A year after winning seven Indy Lights races, Askew has fallen from 12th to 18th in the standings and slipped considerably off the pace. He said he struggled in team debriefs, had difficulty giving feedback and has gone through a personality change that was noticeable to those close to Askew.

Spire Sports + Entertainment, which represents Askew and was among those who pushed the driver to see a doctor, noted Arrow McLaren SP did not reveal that Askew was suffering from a concussion in its Thursday announcement he would miss next week’s race.

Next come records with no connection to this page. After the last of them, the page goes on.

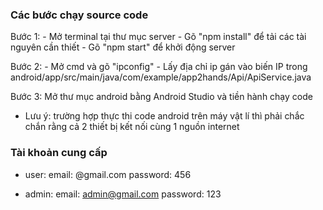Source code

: ### Các bước chạy source code

Bước 1:
    - Mở terminal tại thư mục server
    - Gõ "npm install" để tải các tài nguyên cần thiết
    - Gõ "npm start" để khởi động server

Bước 2: 
    - Mở cmd và gõ "ipconfig"
    - Lấy địa chỉ ip gán vào biến IP trong android/app/src/main/java/com/example/app2hands/Api/ApiService.java

Bước 3: Mở thư mục android bằng Android Studio và tiền hành chạy code

* Lưu ý: trường hợp thực thi code android trên máy vật lí thì phải chắc chắn rằng cả 2 thiết bị kết nối cùng 1 nguồn internet

### Tài khoản cung cấp

- user: 
    email: @gmail.com
    password: 456

- admin: 
    email: admin@gmail.com
    password: 123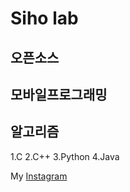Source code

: Siho lab
==
오픈소스
--
모바일프로그래밍
--
알고리즘
--

1.C
  2.C++
    3.Python
        4.Java

My [Instagram](https://www.instagram.com/dr_sh0w_/)
 
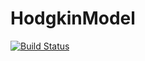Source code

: # HodgkinModel

[![Build Status](https://github.com/AhmedAlmijbari/HodgkinModel.jl/actions/workflows/CI.yml/badge.svg?branch=master)](https://github.com/AhmedAlmijbari/HodgkinModel.jl/actions/workflows/CI.yml?query=branch%3Amaster)
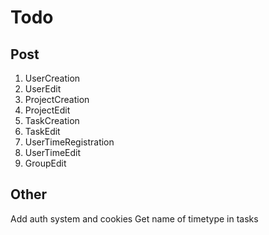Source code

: # Todo
## Post
1. UserCreation 
2. UserEdit 
3. ProjectCreation 
4. ProjectEdit 
5. TaskCreation 
6. TaskEdit 
7. UserTimeRegistration 
8. UserTimeEdit 
9. GroupEdit

## Other
Add auth system and cookies
Get name of timetype in tasks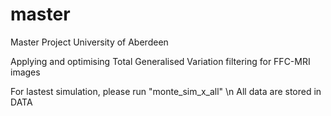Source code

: # master
Master Project University of Aberdeen

Applying and optimising Total Generalised Variation filtering for FFC-MRI images

For lastest simulation, please run "monte_sim_x_all" \n
All data are stored in DATA
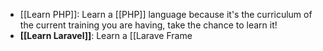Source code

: 
- [[Learn PHP]]: Learn a [[PHP]] language because it's the curriculum of the current training you are having, take the chance to learn it!
- **[[Learn Laravel]]**: Learn a [[Larave Frame 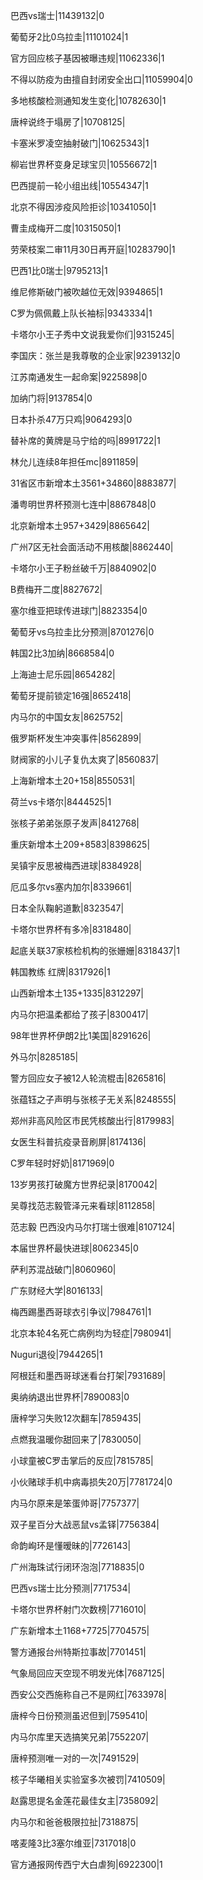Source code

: 巴西vs瑞士|11439132|0

葡萄牙2比0乌拉圭|11101024|1

官方回应核子基因被曝违规|11062336|1

不得以防疫为由擅自封闭安全出口|11059904|0

多地核酸检测通知发生变化|10782630|1

唐梓说终于塌房了|10708125|

卡塞米罗凌空抽射破门|10625343|1

柳岩世界杯变身足球宝贝|10556672|1

巴西提前一轮小组出线|10554347|1

北京不得因涉疫风险拒诊|10341050|1

曹圭成梅开二度|10315050|1

劳荣枝案二审11月30日再开庭|10283790|1

巴西1比0瑞士|9795213|1

维尼修斯破门被吹越位无效|9394865|1

C罗为佩佩戴上队长袖标|9343334|1

卡塔尔小王子秀中文说我爱你们|9315245|

李国庆：张兰是我尊敬的企业家|9239132|0

江苏南通发生一起命案|9225898|0

加纳门将|9137854|0

日本扑杀47万只鸡|9064293|0

替补席的黄牌是马宁给的吗|8991722|1

林允儿连续8年担任mc|8911859|

31省区市新增本土3561+34860|8883877|

潘粤明世界杯预测七连中|8867848|0

北京新增本土957+3429|8865642|

广州7区无社会面活动不用核酸|8862440|

卡塔尔小王子粉丝破千万|8840902|0

B费梅开二度|8827672|

塞尔维亚把球传进球门|8823354|0

葡萄牙vs乌拉圭比分预测|8701276|0

韩国2比3加纳|8668584|0

上海迪士尼乐园|8654282|

葡萄牙提前锁定16强|8652418|

内马尔的中国女友|8625752|

俄罗斯杯发生冲突事件|8562899|

财阀家的小儿子复仇太爽了|8560837|

上海新增本土20+158|8550531|

荷兰vs卡塔尔|8444525|1

张核子弟弟张原子发声|8412768|

重庆新增本土209+8583|8398625|

吴镇宇反思被梅西进球|8384928|

厄瓜多尔vs塞内加尔|8339661|

日本全队鞠躬道歉|8323547|

卡塔尔世界杯有多冷|8318480|

起底关联37家核检机构的张姗姗|8318437|1

韩国教练 红牌|8317926|1

山西新增本土135+1335|8312297|

内马尔把温柔都给了孩子|8300417|

98年世界杯伊朗2比1美国|8291626|

外马尔|8285185|

警方回应女子被12人轮流棍击|8265816|

张蕴钰之子声明与张核子无关系|8248555|

郑州非高风险区市民凭核酸出行|8179983|

女医生科普抗疫录音刷屏|8174136|

C罗年轻时好奶|8171969|0

13岁男孩打破魔方世界纪录|8170042|

吴尊找范志毅管泽元来看球|8112858|

范志毅 巴西没内马尔打瑞士很难|8107124|

本届世界杯最快进球|8062345|0

萨利苏混战破门|8060960|

广东财经大学|8016133|

梅西踢墨西哥球衣引争议|7984761|1

北京本轮4名死亡病例均为轻症|7980941|

Nuguri退役|7944265|1

阿根廷和墨西哥球迷看台打架|7931689|

奥纳纳退出世界杯|7890083|0

唐梓学习失败12次翻车|7859435|

点燃我温暖你甜回来了|7830050|

小球童被C罗击掌后的反应|7815785|

小伙赌球手机中病毒损失20万|7781724|0

内马尔原来是笨蛋帅哥|7757377|

双子星百分大战恶鼠vs孟铎|7756384|

命韵峋环是懂暧昧的|7726143|

广州海珠试行闭环泡泡|7718835|0

巴西vs瑞士比分预测|7717534|

卡塔尔世界杯射门次数榜|7716010|

广东新增本土1168+7725|7704575|

警方通报台州特斯拉事故|7701451|

气象局回应天空现不明发光体|7687125|

西安公交西施称自己不是网红|7633978|

唐梓今日份预测虽迟但到|7595410|

内马尔库里天选搞笑兄弟|7552207|

唐梓预测唯一对的一次|7491529|

核子华曦相关实验室多次被罚|7410509|

赵露思提名金莲花最佳女主|7358092|

内马尔和爸爸极限拉扯|7318875|

喀麦隆3比3塞尔维亚|7317018|0

官方通报网传西宁大白虐狗|6922300|1

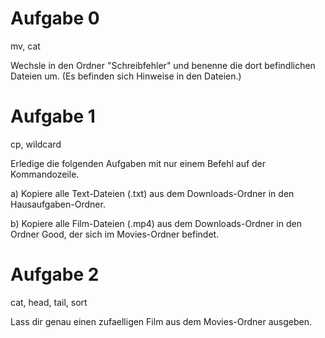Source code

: # Aufgabe 0

mv, cat

Wechsle in den Ordner "Schreibfehler" und benenne die dort befindlichen Dateien
um. (Es befinden sich Hinweise in den Dateien.)


# Aufgabe 1

cp, wildcard

Erledige die folgenden Aufgaben mit nur einem Befehl auf der Kommandozeile.

a) Kopiere alle Text-Dateien (.txt) aus dem Downloads-Ordner
   in den Hausaufgaben-Ordner.

b) Kopiere alle Film-Dateien (.mp4) aus dem Downloads-Ordner
   in den Ordner Good, der sich im Movies-Ordner befindet.


# Aufgabe 2

cat, head, tail, sort

Lass dir genau einen zufaelligen Film aus dem Movies-Ordner ausgeben.
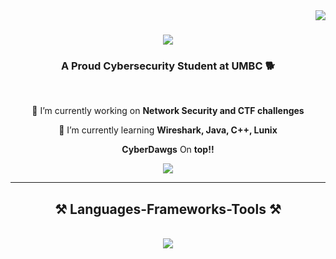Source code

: <img align="right" src="https://visitor-badge.laobi.icu/badge?page_id=JustinMontero.JustinMontero" />

<h1 align="center">
    <img src="https://readme-typing-svg.demolab.com?font=Fira+Code&weight=600&size=30&pause=1000&color=F70000&center=true&width=436&lines=What's+Up+%F0%9F%8E%88;I'm+Justin+Montero+">
</h1>

<h3 align="center"> A Proud Cybersecurity Student at UMBC 🐕 </h3>

<br/>

<div align="center">
 
 🔭 I’m currently working on **Network Security and CTF challenges**
 
 🌱 I’m currently learning **Wireshark, Java, C++, Lunix**
   
 **CyberDawgs** On **top!!**

 </div>
 
<div align="center"> 
 <!-- <a href="mailto:huevos@gmail.com">
    <img src="https://img.shields.io/badge/Gmail-333333?style=for-the-badge&logo=gmail&logoColor=red" /> -->
  </a>
  <a href="https://www.linkedin.com/in/justin-c-montero/" target="_blank">
    <img src="https://img.shields.io/badge/LinkedIn-0077B5?style=for-the-badge&logo=linkedin&logoColor=white" target="_blank" />
 <!-- </a>
  <a href="https://salesp07.github.io" target="_blank">
     <img src="https://img.shields.io/badge/Portfolio-FF5722?style=for-the-badge&logo=todoist&logoColor=white" target="_blank" /> <!-- sqlite, safari, google-chrome are other good icon options -->
  </a>
</div>

 <hr/>
 
<h2 align="center">⚒️ Languages-Frameworks-Tools ⚒️</h2>
<br/>
<div align="center">
    <img src="https://skillicons.dev/icons?i=html,css,vscode,python,java,github" />
   <!-- <img src="https://skillicons.dev/icons
    i=nodejs,python,javascript,typescript,express,firebase,mongodb,c,java,nextjs,mysql,flask" /><br>
</div> -->
<!--
<br/>
<hr/>

<!--
<div align="center">
  <h2>🐍 My Contributions 🐍</h2>
  <br>
  <img alt="snake eating my contributions" src="https://raw.githubusercontent.com/salesp07/salesp07/output/github-contribution-grid-snake.svg" />
  
  <br/><br/><br/>
</div>

<hr/>

<!--<h2 align="center">⚡ Stats ⚡</h2>
<br>
<div align=center>
  <img width=390 src="https://github-readme-streak-stats-salesp07.vercel.app/?user=salesp07&count_private=true&theme=react&border_radius=10" alt="streak stats"/>
  <img width=390 src="https://github-readme-stats-salesp07.vercel.app/api?username=salesp07&count_private=true&show_icons=true&theme=react&rank_icon=github&border_radius=10" alt="readme stats" />
  <br/>
  <img width=325 align="center" src="https://github-readme-stats-salesp07.vercel.app/api/top-langs/?username=salesp07&hide=HTML&langs_count=8&layout=compact&theme=react&border_radius=10&size_weight=0.5&count_weight=0.5&exclude_repo=github-readme-stats" alt="top langs" />
</div>

<br/><br/>

<hr/>

<br/>

<div align="center">
<a href='https://ko-fi.com/V7V4RAK9C' target='_blank'><img height='64' style='border:0px;height:64px;' src='https://storage.ko-fi.com/cdn/kofi1.png?v=3' border='0' alt='Buy Me a Coffee at ko-fi.com' /></a>
</div>

<br/> -->
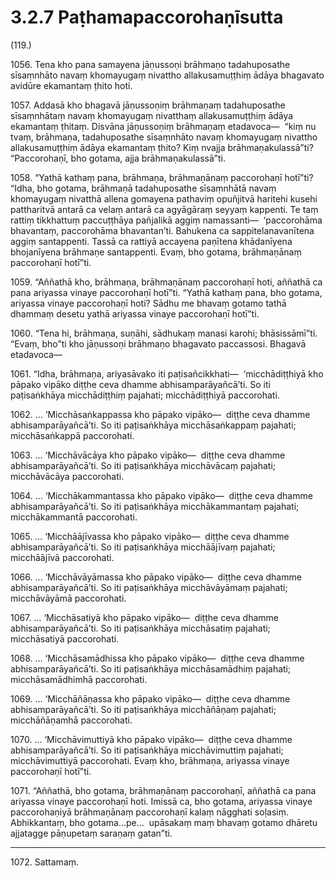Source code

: # 3.2.7 Paṭhamapaccorohaṇīsutta

(119.)

1056\. Tena kho pana samayena jāṇussoṇi brāhmaṇo tadahuposathe sīsaṃnhāto navaṃ khomayugaṃ nivattho allakusamuṭṭhiṃ ādāya bhagavato avidūre ekamantaṃ ṭhito hoti.

1057\. Addasā kho bhagavā jāṇussoṇiṃ brāhmaṇaṃ tadahuposathe sīsaṃnhātaṃ navaṃ khomayugaṃ nivatthaṃ allakusamuṭṭhiṃ ādāya ekamantaṃ ṭhitaṃ. Disvāna jāṇussoṇiṃ brāhmaṇaṃ etadavoca—  “kiṃ nu tvaṃ, brāhmaṇa, tadahuposathe sīsaṃnhāto navaṃ khomayugaṃ nivattho allakusamuṭṭhiṃ ādāya ekamantaṃ ṭhito? Kiṃ nvajja brāhmaṇakulassā”ti? “Paccorohaṇī, bho gotama, ajja brāhmaṇakulassā”ti.

1058\. “Yathā kathaṃ pana, brāhmaṇa, brāhmaṇānaṃ paccorohaṇī hotī”ti? “Idha, bho gotama, brāhmaṇā tadahuposathe sīsaṃnhātā navaṃ khomayugaṃ nivatthā allena gomayena pathaviṃ opuñjitvā haritehi kusehi pattharitvā antarā ca velaṃ antarā ca agyāgāraṃ seyyaṃ kappenti. Te taṃ rattiṃ tikkhattuṃ paccuṭṭhāya pañjalikā aggiṃ namassanti—  ‘paccorohāma bhavantaṃ, paccorohāma bhavantan’ti. Bahukena ca sappitelanavanītena aggiṃ santappenti. Tassā ca rattiyā accayena paṇītena khādanīyena bhojanīyena brāhmaṇe santappenti. Evaṃ, bho gotama, brāhmaṇānaṃ paccorohaṇī hotī”ti.

1059\. “Aññathā kho, brāhmaṇa, brāhmaṇānaṃ paccorohaṇī hoti, aññathā ca pana ariyassa vinaye paccorohaṇī hotī”ti. “Yathā kathaṃ pana, bho gotama, ariyassa vinaye paccorohaṇī hoti? Sādhu me bhavaṃ gotamo tathā dhammaṃ desetu yathā ariyassa vinaye paccorohaṇī hotī”ti.

1060\. “Tena hi, brāhmaṇa, suṇāhi, sādhukaṃ manasi karohi; bhāsissāmī”ti. “Evaṃ, bho”ti kho jāṇussoṇi brāhmaṇo bhagavato paccassosi. Bhagavā etadavoca—

1061\. “Idha, brāhmaṇa, ariyasāvako iti paṭisañcikkhati—  ‘micchādiṭṭhiyā kho pāpako vipāko diṭṭhe ceva dhamme abhisamparāyañcā’ti. So iti paṭisaṅkhāya micchādiṭṭhiṃ pajahati; micchādiṭṭhiyā paccorohati.

1062\. … ‘Micchāsaṅkappassa kho pāpako vipāko—  diṭṭhe ceva dhamme abhisamparāyañcā’ti. So iti paṭisaṅkhāya micchāsaṅkappaṃ pajahati; micchāsaṅkappā paccorohati.

1063\. … ‘Micchāvācāya kho pāpako vipāko—  diṭṭhe ceva dhamme abhisamparāyañcā’ti. So iti paṭisaṅkhāya micchāvācaṃ pajahati; micchāvācāya paccorohati.

1064\. … ‘Micchākammantassa kho pāpako vipāko—  diṭṭhe ceva dhamme abhisamparāyañcā’ti. So iti paṭisaṅkhāya micchākammantaṃ pajahati; micchākammantā paccorohati.

1065\. … ‘Micchāājīvassa kho pāpako vipāko—  diṭṭhe ceva dhamme abhisamparāyañcā’ti. So iti paṭisaṅkhāya micchāājīvaṃ pajahati; micchāājīvā paccorohati.

1066\. … ‘Micchāvāyāmassa kho pāpako vipāko—  diṭṭhe ceva dhamme abhisamparāyañcā’ti. So iti paṭisaṅkhāya micchāvāyāmaṃ pajahati; micchāvāyāmā paccorohati.

1067\. … ‘Micchāsatiyā kho pāpako vipāko—  diṭṭhe ceva dhamme abhisamparāyañcā’ti. So iti paṭisaṅkhāya micchāsatiṃ pajahati; micchāsatiyā paccorohati.

1068\. … ‘Micchāsamādhissa kho pāpako vipāko—  diṭṭhe ceva dhamme abhisamparāyañcā’ti. So iti paṭisaṅkhāya micchāsamādhiṃ pajahati; micchāsamādhimhā paccorohati.

1069\. … ‘Micchāñāṇassa kho pāpako vipāko—  diṭṭhe ceva dhamme abhisamparāyañcā’ti. So iti paṭisaṅkhāya micchāñāṇaṃ pajahati; micchāñāṇamhā paccorohati.

1070\. … ‘Micchāvimuttiyā kho pāpako vipāko—  diṭṭhe ceva dhamme abhisamparāyañcā’ti. So iti paṭisaṅkhāya micchāvimuttiṃ pajahati; micchāvimuttiyā paccorohati. Evaṃ kho, brāhmaṇa, ariyassa vinaye paccorohaṇī hotī”ti.

1071\. “Aññathā, bho gotama, brāhmaṇānaṃ paccorohaṇī, aññathā ca pana ariyassa vinaye paccorohaṇī hoti. Imissā ca, bho gotama, ariyassa vinaye paccorohaṇiyā brāhmaṇānaṃ paccorohaṇī kalaṃ nāgghati soḷasiṃ. Abhikkantaṃ, bho gotama…pe…  upāsakaṃ maṃ bhavaṃ gotamo dhāretu ajjatagge pāṇupetaṃ saraṇaṃ gatan”ti.

---

1072\. Sattamaṃ.
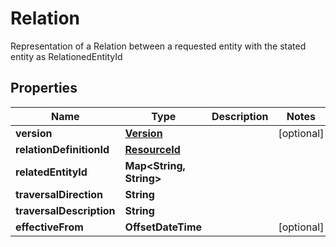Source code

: 

# Relation

Representation of a Relation between a requested entity with the stated entity as RelationedEntityId

## Properties

Name | Type | Description | Notes
------------ | ------------- | ------------- | -------------
**version** | [**Version**](Version.md) |  |  [optional]
**relationDefinitionId** | [**ResourceId**](ResourceId.md) |  | 
**relatedEntityId** | **Map&lt;String, String&gt;** |  | 
**traversalDirection** | **String** |  | 
**traversalDescription** | **String** |  | 
**effectiveFrom** | **OffsetDateTime** |  |  [optional]




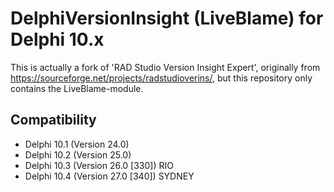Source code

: # DelphiVersionInsight (LiveBlame) for Delphi 10.x
This is actually a fork of 'RAD Studio Version Insight Expert', originally from https://sourceforge.net/projects/radstudioverins/, but this repository only contains the LiveBlame-module.
## Compatibility
- Delphi 10.1 (Version 24.0)
- Delphi 10.2 (Version 25.0)
- Delphi 10.3 (Version 26.0 [330]) RIO
- Delphi 10.4 (Version 27.0 [340]) SYDNEY
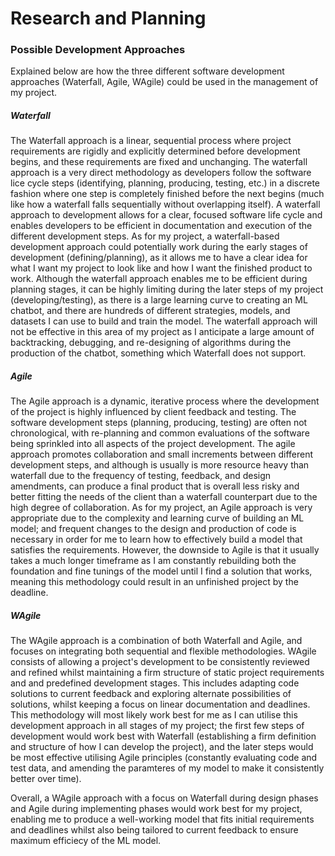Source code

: # Research and Planning
### Possible Development Approaches
Explained below are how the three different software development approaches (Waterfall, Agile, WAgile) could be used in the management of my project.
##### Waterfall
The Waterfall approach is a linear, sequential process where project requirements are rigidly and explicitly determined before development begins, and these requirements are fixed and unchanging. The waterfall approach is a very direct methodology as developers follow the software lice cycle steps (identifying, planning, producing, testing, etc.) in a discrete fashion where one step is completely finished before the next begins (much like how a waterfall falls sequentially without overlapping itself). A waterfall approach to development allows for a clear, focused software life cycle and enables developers to be efficient in documentation and execution of the different development steps. As for my project, a waterfall-based development approach could potentially work during the early stages of development (defining/planning), as it allows me to have a clear idea for what I want my project to look like and how I want the finished product to work. Although the waterfall approach enables me to be efficient during planning stages, it can be highly limiting during the later steps of my project (developing/testing), as there is a large learning curve to creating an ML chatbot, and there are hundreds of different strategies, models, and datasets I can use to build and train the model. The waterfall approach will not be effective in this area of my project as I anticipate a large amount of backtracking, debugging, and re-designing of algorithms during the production of the chatbot, something which Waterfall does not support.

##### Agile
The Agile approach is a dynamic, iterative process where the development of the project is highly influenced by client feedback and testing. The software development steps (planning, producing, testing) are often not chronological, with re-planning and common evaluations of the software being sprinkled into all aspects of the project development. The agile approach promotes collaboration and small increments between different development steps, and although is usually is more resource heavy than waterfall due to the frequency of testing, feedback, and design amendments, can produce a final product that is overall less risky and better fitting the needs of the client than a waterfall counterpart due to the high degree of collaboration. As for my project, an Agile approach is very appropriate due to the complexity and learning curve of building an ML model; and frequent changes to the design and production of code is necessary in order for me to learn how to effectively build a model that satisfies the requirements. However, the downside to Agile is that it usually takes a much longer timeframe as I am constantly rebuilding both the foundation and fine tunings of the model until I find a solution that works, meaning this methodology could result in an unfinished project by the deadline. 

##### WAgile
The WAgile approach is a combination of both Waterfall and Agile, and focuses on integrating both sequential and flexible methodologies. WAgile consists of allowing a project's development to be consistently reviewed and refined whilst maintaining a firm structure of static project requirements and and predefined development stages. This includes adapting code solutions to current feedback and exploring alternate possibilities of solutions, whilst keeping a focus on linear documentation and deadlines. This methodology will most likely work best for me as I can utilise this development approach in all stages of my project; the first few steps of development would work best with Waterfall (establishing a firm definition and structure of how I can develop the project), and the later steps would be most effective utilising Agile principles (constantly evaluating code and test data, and amending the paramteres of my model to make it consistently better over time).

Overall, a WAgile approach with a focus on Waterfall during design phases and Agile during implementing phases would work best for my project, enabling me to produce a well-working model that fits initial requirements and deadlines whilst also being tailored to current feedback to ensure maximum efficiecy of the ML model.
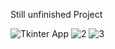 Still unfinished Project



![Tkinter App](https://user-images.githubusercontent.com/99592187/174624192-7abeaaa1-1d50-4529-85f0-0773f0682db9.jpg)
![2](https://user-images.githubusercontent.com/99592187/174624194-c34e653f-cdf2-44c9-88a8-483f2b316863.jpg)
![3](https://user-images.githubusercontent.com/99592187/174624189-65c49bf1-49ed-4160-8e17-5c28ef6285f2.jpg)


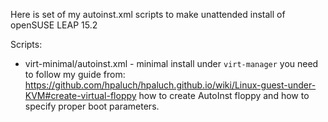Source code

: 
Here is set of my autoinst.xml scripts to make
unattended install of openSUSE LEAP 15.2

Scripts:
- virt-minimal/autoinst.xml - minimal install under `virt-manager`
  you need to follow my guide from:
  https://github.com/hpaluch/hpaluch.github.io/wiki/Linux-guest-under-KVM#create-virtual-floppy
  how to create AutoInst floppy and how to specify proper boot parameters.



  


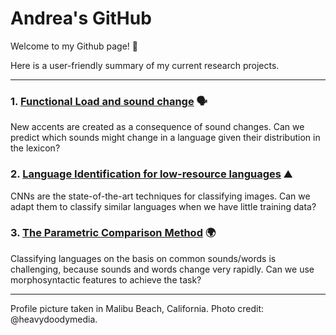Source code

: # Andrea's GitHub

Welcome to my Github page! :wave:

Here is a user-friendly summary of my current research projects.

***

### 1. [Functional Load and sound change](https://andreaceolin.eu/functional_load_TLDR.html) :speaking_head:
New accents are created as a consequence of sound changes. Can we predict which sounds might change in a language given their distribution in the lexicon?

### 2. [Language Identification for low-resource languages](https://andreaceolin.eu/DialectID_TLDR.html) :mountain:
CNNs are the state-of-the-art techniques for classifying images. Can we adapt them to classify similar languages when we have little training data?

### 3. [The Parametric Comparison Method](https://www.frontiersin.org/articles/10.3389/fpsyg.2020.488871/full) :earth_africa:
Classifying languages on the basis on common sounds/words is challenging, because sounds and words change very rapidly. Can we use morphosyntactic features to achieve the task?


***

Profile picture taken in Malibu Beach, California. Photo credit: @heavydoodymedia.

“Oliver clearly demonstrated his talent until Lap 91 of the Indianapolis 500, and I hope this does not become another case study of why athletes do not tell their teams they are injured,” said agent Jeff Dickerson. “The reason they do that is because more often times than not they are replaced. In motorsports, there is always somebody to replace you, and whether it was Dale Jr. or Oliver Askew, there is always another driver available.

“I hope this is not a barrier to progress for other drivers — especially young drivers afraid of losing their job — to notify their teams they are hurt. I hope the team proves me wrong because the good news is, the kid has had a head injury for the past month and has still run 14th in IndyCar.”

After finally seeking medical treatment, Askew said he was relieved to learn there was something wrong. He said doctors told him the injury has a “100% recovery rate” and he believes he will be able to race in the IndyCar season finale next month at St. Petersburg. He’s been rehabilitating with exercises and tasks that strain the brain such as deliberately going to grocery stores and the airport.

“Honestly, you know, if I had not gone to see medical professionals I would probably stay in the car,” Askew said. “But now after hearing what’s wrong and that it could get worse, God forbid I have another hit, I know I did the right thing. I think I can be an example for young drivers now in stepping up and saying something is wrong, I need to have this checked out.”